Task requirements: Starting at the first line of the data, print every line up to and including the one with "A transparent pale blue gemstone.", but no pictures.

Excerpted data:

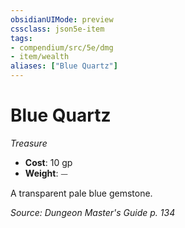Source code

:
 ```yaml
---
obsidianUIMode: preview
cssclass: json5e-item
tags:
- compendium/src/5e/dmg
- item/wealth
aliases: ["Blue Quartz"]
---
```

# Blue Quartz
*Treasure*  

- **Cost**: 10 gp
- **Weight**: ⏤

A transparent pale blue gemstone.

*Source: Dungeon Master's Guide p. 134*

The completed task:
Source code

:
 ```yaml
---
obsidianUIMode: preview
cssclass: json5e-item
tags:
- compendium/src/5e/dmg
- item/wealth
aliases: ["Blue Quartz"]
---
```

# Blue Quartz
*Treasure*  

- **Cost**: 10 gp
- **Weight**: ⏤

A transparent pale blue gemstone.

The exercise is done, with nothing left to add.